- Born: 19 November 1836 Manila, Captaincy General of the Philippines
- Died: 17 January 1899 (aged 62) Havana, Cuba

= Isabel Larrañaga Ramírez =

Filipino Religious sister and Venerable

Isabel de Larrañaga Ramírez, HCSCJ (19 November 1836 - 17 January 1899), religious name Isabel of the Heart of Jesus, born in Manila, was a Filipino religious sister. She founded the Hermanas de la Caridad del Sagrado Corazón de Jesús ("Sisters of the Charity of the Sacred Heart of Jesus"). Her beatification process was opened in 1982.

==Life==
Isabel de Larrañaga was born in Manila, Philippines, on 19 November 1836, to Juan Andrés Ma. de Larrañaga (the Military Governor of Manila at that time) and Isabel Ramírez Patiño. Her father was from Spain, and her mother was born of Spanish descent in Lima, Peru. They were married in Huancayo, Peru.

She was the youngest of ten children. Her parents were Spanish and she was a Filipina by birth and by virtue of citizenship. She was baptized in San Miguel de Arcángel in Malacañan 30 days after her birth.

After the death of her father in 1838, her mother returned to Spain with the children. Ramírez spent her childhood and early adolescence in Madrid and in Lima. Her mother ensured that Ramírez received a good education, learning music, painting, and languages (French, English, and Italian).

In 1855, Ramírez accompanied her mother and brother, Francisco Adrian, to Lima, Peru. There, the eighteen-year-old Ramírez became a teacher and engaged in charity work. She visited patients in hospitals, and became a catechist for children and young people. Seven years later, she and her mother went returned to Spain, and they resided in Madrid.

==Death==
In 1894 Ramírez sent a religious expedition to Cuba in spite of the delicate political situation during that time.
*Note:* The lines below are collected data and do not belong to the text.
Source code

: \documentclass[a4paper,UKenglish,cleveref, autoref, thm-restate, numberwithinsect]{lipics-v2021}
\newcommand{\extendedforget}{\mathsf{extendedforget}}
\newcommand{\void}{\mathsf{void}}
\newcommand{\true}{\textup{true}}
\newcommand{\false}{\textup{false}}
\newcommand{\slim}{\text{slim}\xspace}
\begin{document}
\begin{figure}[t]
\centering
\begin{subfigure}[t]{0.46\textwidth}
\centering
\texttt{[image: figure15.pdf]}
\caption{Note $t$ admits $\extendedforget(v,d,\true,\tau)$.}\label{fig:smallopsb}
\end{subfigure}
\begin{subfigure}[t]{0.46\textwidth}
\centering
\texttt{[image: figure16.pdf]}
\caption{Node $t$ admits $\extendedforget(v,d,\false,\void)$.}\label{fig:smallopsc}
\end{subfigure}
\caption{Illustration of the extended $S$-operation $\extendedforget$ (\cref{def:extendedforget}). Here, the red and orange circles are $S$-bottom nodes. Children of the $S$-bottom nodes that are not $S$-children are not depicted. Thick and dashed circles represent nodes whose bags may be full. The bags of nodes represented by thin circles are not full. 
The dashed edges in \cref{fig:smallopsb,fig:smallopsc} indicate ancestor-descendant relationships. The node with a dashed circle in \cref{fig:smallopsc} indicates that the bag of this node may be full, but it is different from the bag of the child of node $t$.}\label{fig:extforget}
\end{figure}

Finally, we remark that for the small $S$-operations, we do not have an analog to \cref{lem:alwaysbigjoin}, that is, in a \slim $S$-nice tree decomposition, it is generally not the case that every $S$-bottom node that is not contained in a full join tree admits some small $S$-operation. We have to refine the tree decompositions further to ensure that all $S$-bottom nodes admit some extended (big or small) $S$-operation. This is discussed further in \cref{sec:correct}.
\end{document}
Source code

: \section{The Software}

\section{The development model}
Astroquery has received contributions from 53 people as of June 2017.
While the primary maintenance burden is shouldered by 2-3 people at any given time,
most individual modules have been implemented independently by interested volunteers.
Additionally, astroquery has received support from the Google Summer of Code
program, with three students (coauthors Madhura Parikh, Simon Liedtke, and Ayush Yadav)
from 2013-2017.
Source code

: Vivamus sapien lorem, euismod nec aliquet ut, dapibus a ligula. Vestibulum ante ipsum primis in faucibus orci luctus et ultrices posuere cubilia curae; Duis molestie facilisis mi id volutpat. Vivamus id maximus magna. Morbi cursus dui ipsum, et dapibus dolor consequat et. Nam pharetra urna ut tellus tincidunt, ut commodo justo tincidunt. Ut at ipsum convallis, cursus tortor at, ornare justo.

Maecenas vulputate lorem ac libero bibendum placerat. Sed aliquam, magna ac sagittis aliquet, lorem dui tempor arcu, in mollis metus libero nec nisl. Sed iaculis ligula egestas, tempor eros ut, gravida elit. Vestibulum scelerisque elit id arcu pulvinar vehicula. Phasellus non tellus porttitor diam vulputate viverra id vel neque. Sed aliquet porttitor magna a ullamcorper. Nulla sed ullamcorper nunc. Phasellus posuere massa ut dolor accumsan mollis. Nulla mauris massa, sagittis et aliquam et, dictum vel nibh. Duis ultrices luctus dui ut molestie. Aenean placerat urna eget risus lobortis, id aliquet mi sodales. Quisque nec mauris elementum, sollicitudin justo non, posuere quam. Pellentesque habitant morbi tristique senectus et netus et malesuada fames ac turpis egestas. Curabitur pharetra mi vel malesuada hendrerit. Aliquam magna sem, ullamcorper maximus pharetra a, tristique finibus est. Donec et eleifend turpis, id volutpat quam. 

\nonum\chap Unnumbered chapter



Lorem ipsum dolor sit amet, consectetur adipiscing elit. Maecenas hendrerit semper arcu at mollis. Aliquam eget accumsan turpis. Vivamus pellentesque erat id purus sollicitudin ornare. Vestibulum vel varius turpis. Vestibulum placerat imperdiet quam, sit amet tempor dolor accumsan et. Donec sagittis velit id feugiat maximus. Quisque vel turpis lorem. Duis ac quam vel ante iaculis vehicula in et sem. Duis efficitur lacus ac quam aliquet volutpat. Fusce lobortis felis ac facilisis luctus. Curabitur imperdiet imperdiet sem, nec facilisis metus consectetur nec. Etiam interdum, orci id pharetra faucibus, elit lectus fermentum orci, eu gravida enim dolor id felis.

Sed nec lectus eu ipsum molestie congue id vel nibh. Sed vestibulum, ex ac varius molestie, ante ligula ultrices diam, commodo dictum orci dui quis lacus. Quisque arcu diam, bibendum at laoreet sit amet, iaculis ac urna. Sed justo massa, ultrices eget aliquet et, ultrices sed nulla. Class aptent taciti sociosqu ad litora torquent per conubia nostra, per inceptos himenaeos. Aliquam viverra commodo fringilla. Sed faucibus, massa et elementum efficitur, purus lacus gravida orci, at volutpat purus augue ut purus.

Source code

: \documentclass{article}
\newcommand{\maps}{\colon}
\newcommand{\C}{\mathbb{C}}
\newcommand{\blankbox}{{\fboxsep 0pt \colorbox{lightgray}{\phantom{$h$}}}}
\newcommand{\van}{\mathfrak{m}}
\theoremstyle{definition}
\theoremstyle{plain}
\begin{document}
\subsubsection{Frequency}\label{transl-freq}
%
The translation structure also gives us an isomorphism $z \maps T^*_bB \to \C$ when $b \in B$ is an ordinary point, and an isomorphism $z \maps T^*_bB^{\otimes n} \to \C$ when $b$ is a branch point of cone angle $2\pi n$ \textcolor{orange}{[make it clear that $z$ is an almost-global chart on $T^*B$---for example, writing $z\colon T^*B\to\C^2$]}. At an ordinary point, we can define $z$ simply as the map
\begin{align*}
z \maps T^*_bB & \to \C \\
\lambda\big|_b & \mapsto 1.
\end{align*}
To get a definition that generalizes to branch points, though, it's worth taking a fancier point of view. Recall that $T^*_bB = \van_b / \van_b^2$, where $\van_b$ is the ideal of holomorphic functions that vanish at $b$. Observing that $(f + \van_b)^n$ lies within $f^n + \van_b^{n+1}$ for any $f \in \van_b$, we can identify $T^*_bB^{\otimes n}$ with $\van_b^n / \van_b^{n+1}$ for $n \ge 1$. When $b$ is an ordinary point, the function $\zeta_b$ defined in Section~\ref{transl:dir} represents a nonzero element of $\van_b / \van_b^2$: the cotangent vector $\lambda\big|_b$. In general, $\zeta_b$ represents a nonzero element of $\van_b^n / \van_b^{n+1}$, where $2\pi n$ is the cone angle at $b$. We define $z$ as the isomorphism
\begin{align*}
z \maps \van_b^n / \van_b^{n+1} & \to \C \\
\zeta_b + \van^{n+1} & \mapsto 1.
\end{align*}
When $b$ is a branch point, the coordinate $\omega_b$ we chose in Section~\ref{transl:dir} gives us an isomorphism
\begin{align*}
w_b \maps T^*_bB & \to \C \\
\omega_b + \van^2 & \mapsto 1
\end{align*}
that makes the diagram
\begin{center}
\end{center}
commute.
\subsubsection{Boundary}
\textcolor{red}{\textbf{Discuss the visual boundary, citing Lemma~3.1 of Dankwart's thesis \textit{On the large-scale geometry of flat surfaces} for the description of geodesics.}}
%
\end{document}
During her second trip to Cuba, she suffered from heart problems which were aggravated with sufferings from the war, which eventually led to her death on 17 January 1899. She left a flourishing institute that has extended on Puerto Rico, Venezuela, Peru, and Chile.

==Beatification process ==
On 17 December 1982, Isabel of the Heart of Jesus's beatification cause was opened by Pope John Paul II; thereby, bestowing her the title of a Servant of God. Seventeen years later, on 26 March 1999, Ramírez was indicated as venerable by Pope John Paul II.